Brief:
Go through the entries below and copy each line containing the word "corresponding".

Dataset entries:

■ ■ ■ ■ ■ ■ ■

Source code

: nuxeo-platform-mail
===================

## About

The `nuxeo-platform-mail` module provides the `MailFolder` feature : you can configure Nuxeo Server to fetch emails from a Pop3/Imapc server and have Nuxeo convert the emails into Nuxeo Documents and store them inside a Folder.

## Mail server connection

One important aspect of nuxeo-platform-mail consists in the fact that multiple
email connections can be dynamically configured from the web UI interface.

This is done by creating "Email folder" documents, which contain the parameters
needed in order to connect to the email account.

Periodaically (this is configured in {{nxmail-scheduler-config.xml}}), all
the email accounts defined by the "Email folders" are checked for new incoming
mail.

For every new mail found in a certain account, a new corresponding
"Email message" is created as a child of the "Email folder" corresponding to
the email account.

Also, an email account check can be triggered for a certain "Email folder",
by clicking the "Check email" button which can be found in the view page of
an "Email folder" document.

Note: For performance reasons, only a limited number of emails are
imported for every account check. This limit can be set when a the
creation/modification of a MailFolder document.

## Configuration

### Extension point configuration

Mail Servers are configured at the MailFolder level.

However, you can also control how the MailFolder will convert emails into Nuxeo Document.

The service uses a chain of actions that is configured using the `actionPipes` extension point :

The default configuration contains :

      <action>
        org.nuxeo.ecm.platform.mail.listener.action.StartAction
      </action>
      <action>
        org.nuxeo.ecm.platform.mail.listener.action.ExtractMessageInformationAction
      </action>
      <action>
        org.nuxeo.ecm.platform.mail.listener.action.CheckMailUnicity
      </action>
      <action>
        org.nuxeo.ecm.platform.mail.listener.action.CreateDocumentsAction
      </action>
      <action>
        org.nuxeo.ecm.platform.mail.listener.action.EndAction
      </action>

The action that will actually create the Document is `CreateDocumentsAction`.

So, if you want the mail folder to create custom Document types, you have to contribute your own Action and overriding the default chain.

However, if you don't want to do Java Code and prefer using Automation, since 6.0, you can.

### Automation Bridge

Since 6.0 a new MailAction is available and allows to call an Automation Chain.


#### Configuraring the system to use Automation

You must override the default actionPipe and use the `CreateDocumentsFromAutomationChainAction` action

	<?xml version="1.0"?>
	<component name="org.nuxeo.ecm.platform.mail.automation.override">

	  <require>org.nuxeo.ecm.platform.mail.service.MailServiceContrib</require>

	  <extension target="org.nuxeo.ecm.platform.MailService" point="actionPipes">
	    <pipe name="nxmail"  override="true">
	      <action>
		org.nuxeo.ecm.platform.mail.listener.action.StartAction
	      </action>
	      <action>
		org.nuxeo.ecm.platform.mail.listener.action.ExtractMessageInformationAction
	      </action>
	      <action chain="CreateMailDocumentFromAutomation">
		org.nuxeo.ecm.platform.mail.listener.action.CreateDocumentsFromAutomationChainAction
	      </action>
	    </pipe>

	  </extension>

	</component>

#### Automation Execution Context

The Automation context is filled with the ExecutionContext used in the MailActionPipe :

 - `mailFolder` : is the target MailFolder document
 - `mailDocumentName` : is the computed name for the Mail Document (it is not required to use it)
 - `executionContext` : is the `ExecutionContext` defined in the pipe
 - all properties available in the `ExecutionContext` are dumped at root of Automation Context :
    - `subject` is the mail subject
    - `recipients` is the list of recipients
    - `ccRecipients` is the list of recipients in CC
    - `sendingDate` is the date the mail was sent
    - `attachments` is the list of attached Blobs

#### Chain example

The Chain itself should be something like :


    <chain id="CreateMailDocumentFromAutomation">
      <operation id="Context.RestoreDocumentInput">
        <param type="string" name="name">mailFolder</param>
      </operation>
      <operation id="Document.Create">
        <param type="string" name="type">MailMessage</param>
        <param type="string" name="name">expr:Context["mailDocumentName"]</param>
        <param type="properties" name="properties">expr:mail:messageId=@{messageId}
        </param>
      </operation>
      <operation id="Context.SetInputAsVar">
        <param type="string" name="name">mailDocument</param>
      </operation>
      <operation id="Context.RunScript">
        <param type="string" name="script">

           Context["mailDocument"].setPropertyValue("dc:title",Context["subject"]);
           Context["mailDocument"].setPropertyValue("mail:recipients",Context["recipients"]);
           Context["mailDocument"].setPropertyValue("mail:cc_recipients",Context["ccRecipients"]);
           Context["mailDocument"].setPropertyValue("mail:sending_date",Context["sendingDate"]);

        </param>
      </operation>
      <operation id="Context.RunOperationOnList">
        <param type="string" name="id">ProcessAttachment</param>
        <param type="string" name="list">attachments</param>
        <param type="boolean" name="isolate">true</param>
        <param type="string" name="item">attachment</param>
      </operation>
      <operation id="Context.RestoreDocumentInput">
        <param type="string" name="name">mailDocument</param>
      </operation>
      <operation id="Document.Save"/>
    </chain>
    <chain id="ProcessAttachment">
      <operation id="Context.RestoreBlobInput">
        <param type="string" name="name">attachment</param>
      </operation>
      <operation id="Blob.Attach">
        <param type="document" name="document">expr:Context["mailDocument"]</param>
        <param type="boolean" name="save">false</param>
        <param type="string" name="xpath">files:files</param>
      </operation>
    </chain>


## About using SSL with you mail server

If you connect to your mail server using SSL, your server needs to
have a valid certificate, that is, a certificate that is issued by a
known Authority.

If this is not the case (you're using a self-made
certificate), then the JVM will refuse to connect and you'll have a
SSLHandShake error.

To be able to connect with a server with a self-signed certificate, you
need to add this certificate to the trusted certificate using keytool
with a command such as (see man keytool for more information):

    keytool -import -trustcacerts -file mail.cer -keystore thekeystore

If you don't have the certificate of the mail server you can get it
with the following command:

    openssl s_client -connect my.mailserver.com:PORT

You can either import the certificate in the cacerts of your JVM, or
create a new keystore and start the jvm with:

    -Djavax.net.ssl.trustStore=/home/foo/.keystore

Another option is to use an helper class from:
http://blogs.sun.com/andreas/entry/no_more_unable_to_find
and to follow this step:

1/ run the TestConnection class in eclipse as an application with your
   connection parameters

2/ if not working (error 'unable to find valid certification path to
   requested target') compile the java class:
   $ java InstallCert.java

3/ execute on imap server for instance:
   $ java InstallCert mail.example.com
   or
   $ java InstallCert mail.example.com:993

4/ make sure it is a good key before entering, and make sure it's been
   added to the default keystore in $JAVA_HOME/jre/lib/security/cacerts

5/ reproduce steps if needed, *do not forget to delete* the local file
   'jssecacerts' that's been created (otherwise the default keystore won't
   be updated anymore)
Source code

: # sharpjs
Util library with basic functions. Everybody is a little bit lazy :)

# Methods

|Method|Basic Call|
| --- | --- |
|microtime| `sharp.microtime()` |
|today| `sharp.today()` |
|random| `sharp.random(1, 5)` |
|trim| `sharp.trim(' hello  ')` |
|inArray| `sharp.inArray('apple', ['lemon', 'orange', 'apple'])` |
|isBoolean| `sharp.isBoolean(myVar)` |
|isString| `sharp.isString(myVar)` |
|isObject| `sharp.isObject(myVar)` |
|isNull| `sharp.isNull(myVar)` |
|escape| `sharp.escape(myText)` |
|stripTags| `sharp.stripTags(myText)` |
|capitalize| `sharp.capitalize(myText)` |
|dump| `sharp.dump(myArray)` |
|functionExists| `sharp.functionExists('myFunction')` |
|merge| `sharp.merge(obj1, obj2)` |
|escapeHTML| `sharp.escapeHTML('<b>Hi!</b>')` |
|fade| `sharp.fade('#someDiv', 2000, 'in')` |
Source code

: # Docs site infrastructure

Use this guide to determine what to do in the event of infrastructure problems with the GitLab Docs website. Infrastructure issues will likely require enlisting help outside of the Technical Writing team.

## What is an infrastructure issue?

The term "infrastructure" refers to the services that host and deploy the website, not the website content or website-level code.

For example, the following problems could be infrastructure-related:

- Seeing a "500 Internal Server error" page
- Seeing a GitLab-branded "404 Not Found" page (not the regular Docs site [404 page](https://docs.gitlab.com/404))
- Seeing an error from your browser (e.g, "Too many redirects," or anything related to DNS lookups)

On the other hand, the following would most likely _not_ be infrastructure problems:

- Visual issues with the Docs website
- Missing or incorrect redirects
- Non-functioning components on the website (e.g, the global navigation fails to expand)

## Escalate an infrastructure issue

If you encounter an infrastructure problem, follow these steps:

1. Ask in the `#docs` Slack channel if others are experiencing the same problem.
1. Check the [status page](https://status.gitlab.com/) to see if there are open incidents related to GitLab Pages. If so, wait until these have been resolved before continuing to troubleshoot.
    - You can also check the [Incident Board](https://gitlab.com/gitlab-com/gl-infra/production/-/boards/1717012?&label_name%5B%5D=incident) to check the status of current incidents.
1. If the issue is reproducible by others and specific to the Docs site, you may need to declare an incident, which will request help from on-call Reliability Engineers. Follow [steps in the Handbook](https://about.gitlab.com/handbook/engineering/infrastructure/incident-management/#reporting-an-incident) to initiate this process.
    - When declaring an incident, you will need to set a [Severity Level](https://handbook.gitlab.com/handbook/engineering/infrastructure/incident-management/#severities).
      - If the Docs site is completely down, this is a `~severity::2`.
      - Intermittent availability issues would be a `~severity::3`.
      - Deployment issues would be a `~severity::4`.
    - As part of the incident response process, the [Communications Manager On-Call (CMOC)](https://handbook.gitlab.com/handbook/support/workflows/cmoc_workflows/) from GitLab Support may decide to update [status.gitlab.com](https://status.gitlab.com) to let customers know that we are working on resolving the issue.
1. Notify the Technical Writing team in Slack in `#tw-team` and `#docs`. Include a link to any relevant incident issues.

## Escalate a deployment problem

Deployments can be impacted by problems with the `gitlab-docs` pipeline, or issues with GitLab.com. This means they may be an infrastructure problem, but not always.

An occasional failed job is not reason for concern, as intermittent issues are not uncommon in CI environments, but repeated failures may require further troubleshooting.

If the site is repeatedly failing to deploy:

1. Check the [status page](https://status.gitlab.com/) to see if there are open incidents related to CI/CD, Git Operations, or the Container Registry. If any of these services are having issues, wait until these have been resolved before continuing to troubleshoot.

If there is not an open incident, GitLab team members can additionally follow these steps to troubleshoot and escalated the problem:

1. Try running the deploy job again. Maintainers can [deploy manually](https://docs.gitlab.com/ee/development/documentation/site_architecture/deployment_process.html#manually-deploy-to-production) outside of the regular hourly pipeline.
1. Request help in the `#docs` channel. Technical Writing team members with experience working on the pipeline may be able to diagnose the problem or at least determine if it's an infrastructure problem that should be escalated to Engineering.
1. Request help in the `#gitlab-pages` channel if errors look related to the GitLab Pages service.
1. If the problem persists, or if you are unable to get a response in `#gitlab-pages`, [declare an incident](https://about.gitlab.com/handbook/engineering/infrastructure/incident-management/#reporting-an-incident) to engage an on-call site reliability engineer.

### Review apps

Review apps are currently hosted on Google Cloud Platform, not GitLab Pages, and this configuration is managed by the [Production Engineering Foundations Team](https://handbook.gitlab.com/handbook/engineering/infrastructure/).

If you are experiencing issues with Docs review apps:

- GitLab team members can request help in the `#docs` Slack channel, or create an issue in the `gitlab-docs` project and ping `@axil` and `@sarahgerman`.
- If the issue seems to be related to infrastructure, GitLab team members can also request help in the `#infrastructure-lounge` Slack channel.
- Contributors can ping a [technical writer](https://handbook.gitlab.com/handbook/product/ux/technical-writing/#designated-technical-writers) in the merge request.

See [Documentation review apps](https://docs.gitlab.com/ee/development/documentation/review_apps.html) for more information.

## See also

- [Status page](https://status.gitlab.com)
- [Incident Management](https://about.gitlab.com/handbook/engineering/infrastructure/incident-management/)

■ ■ ■ ■ ■ ■ ■

Answer to the problem:
For every new mail found in a certain account, a new corresponding
"Email message" is created as a child of the "Email folder" corresponding to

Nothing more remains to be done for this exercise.